Ohio Soybean Council Vice President Rusty Goebel farms in far northwest Ohio.

Growing Soybeans, Raising Livestock, and the Importance of Teamwork

By Dusty Sonnenberg, CCA, Field Leader, a project of the Ohio Soybean Council and Soybean Check-off

Since 1975, Ohio Soybean Association Vice President Rusty Goebel has been growing crops and raising livestock. The Goebel’s farm in the four northwest corner counties of the state including Williams, Fulton, Defiance and Henry. “I started farming when I graduated in 1975,” said Goebel. “My wife Sue and I got married in 1985 and now our son Lucas is involved in the farming operation. We feed hogs and have one wean to finish barn and two regular finish barns that we feed out 11,000 head of hogs per year. We also feed out cattle. My dad and I have fed cattle back in the 70’s and now we also start bottle calves and finish them out. We’ve always had cattle around.”

The Goebel’s grow corn, soybeans, wheat and alfalfa. “We have some fairly heavy clay soils. We also farm some sandy, rocky soils to the north. Most everything needs to be tiled as good as we can. Everything is tiled, but the more systematically tiled the better.,” said Goebel. “The clay soil is pretty heavy and has marginal yields a lot of years, but in a dry year can yield pretty well because they hold water longer.”

Being located in the Maumee River Watershed of the Western Lake Erie Basin, the Goebel’s participate in the H2Ohio program. “My Dad and I started putting waterways years ago before the H2Ohio program came into existence,” said Goebel. “We raise some cover crops. We have raised no-till soybeans and wheat for 30 years. We also grow some of the corn using no-till and some with minimum tillage. We have put tile stops on our tile mains so we can stop the rush of heavy rainwater. That also provides protection when we apply manure in case there is a rain event. We also use them to hold back moisture during the growing season once we get the crops planted.”

The Goebel’s have multiple market options for their grain and also a trucking company to be able to haul their own product. “We run the majority of our corn through our cattle as feed. We are expanding our grain storage facility to give us more flexibility. We have always been able to dry the crop but have not had enough storage and needed to truck grain in-season. We have a chicken market 13 miles away to provide feed if we want. We also occasionally will truck grain to Indiana and bring back lime or stone to the farm on the back-haul,” said Goebel.

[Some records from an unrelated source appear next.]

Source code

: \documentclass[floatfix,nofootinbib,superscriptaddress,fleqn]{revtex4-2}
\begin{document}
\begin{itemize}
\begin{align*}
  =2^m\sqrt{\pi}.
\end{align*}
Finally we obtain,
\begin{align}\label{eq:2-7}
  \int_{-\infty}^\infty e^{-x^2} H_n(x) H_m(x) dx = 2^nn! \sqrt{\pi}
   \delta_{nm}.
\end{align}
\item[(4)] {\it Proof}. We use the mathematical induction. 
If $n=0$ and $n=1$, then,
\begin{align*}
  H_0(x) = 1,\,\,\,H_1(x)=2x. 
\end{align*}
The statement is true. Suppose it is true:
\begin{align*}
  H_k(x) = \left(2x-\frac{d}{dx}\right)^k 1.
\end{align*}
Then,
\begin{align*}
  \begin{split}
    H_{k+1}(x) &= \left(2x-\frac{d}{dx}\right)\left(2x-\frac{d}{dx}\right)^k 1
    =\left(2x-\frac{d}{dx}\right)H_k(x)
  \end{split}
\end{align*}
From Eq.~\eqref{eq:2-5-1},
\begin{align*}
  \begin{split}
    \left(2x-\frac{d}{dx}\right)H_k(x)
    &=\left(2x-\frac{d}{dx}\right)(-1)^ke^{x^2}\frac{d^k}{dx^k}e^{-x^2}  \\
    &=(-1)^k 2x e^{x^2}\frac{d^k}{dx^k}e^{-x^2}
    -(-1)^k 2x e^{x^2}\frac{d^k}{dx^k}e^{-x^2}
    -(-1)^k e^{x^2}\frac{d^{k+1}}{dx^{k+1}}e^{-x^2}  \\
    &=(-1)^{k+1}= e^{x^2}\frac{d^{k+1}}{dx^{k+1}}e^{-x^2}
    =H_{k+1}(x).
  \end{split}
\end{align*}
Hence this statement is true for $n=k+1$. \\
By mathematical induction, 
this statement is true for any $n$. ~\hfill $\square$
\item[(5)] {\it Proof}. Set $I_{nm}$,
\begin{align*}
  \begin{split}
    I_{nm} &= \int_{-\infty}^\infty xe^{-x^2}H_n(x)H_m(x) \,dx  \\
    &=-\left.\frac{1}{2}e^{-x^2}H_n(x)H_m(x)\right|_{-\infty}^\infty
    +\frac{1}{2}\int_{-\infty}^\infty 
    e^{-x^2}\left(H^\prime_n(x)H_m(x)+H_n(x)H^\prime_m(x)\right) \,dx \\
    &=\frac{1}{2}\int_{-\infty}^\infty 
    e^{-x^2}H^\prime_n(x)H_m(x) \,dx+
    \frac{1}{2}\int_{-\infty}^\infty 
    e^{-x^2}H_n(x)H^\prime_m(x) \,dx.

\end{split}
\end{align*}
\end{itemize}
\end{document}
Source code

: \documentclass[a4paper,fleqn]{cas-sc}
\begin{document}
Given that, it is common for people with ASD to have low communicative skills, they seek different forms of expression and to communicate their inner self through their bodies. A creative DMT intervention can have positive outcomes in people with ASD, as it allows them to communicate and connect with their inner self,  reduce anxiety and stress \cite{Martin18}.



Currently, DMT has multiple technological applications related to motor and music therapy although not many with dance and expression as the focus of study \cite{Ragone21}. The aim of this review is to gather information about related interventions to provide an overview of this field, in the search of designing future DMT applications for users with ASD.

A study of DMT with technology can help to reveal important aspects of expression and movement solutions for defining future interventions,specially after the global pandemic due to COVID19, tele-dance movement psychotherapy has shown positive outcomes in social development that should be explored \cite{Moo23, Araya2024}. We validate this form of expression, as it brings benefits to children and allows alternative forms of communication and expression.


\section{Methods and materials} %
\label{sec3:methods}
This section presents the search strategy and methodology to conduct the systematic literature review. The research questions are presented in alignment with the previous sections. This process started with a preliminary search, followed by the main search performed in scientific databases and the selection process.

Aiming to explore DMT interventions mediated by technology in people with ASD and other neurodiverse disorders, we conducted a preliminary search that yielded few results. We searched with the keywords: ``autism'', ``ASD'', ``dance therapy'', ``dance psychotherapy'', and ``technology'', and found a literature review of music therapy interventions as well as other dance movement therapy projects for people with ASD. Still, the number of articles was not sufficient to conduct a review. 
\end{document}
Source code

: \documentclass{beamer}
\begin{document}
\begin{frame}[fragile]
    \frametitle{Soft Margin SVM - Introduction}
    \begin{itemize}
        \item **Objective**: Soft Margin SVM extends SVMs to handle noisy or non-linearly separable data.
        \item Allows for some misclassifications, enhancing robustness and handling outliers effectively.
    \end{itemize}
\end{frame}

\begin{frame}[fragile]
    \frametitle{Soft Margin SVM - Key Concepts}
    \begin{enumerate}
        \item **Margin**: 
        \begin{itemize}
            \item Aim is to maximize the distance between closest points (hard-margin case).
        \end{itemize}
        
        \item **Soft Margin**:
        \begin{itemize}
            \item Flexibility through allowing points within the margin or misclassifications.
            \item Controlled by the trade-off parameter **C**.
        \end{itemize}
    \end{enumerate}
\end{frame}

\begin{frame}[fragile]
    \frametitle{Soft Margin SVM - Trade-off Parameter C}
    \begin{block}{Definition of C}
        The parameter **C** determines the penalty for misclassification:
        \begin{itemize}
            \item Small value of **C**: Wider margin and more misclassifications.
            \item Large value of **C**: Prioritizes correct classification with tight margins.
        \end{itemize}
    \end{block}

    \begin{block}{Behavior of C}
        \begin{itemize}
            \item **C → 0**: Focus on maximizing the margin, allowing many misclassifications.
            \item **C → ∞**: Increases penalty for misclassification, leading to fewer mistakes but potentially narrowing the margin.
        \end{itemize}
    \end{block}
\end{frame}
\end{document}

Hogs are a major consumer of soybean meal. “Both the hogs and our cattle use a lot of the product we grow. A lot of our soybeans go to the crush plants to make both soybean meal and soybean oil. The meal eventually comes back to feed the livestock,” said Goebel. “I think that we all need to think that we are livestock farmers in Ohio, even if someone doesn’t have livestock on their farm because their soybeans largely go to produce soybean meal and oil, and that meal is fed to livestock.” Teamwork plays a large part in the success of Goebel Farms. Along with his family, Rusty has dedicated employees that help get the job done, day in and day out. “This farm would not be where it is without the people we have here,” said Goebel. “I started with my father back in 1975 and we farmed together for many years. My mother was involved and still helps out. My son Lucas is my partner now and his wife and kids are involved and help quite a bit with the pigs. My wife Linda is a very big deal here and helps in all kinds of ways. Our daughter has also helped on the farm over the years. We also have two full-time employees and a couple of part-time guys that help when needed. We each have our own things that we do, and it takes all of us working together. This is a family farm. We work as a family and as a team.”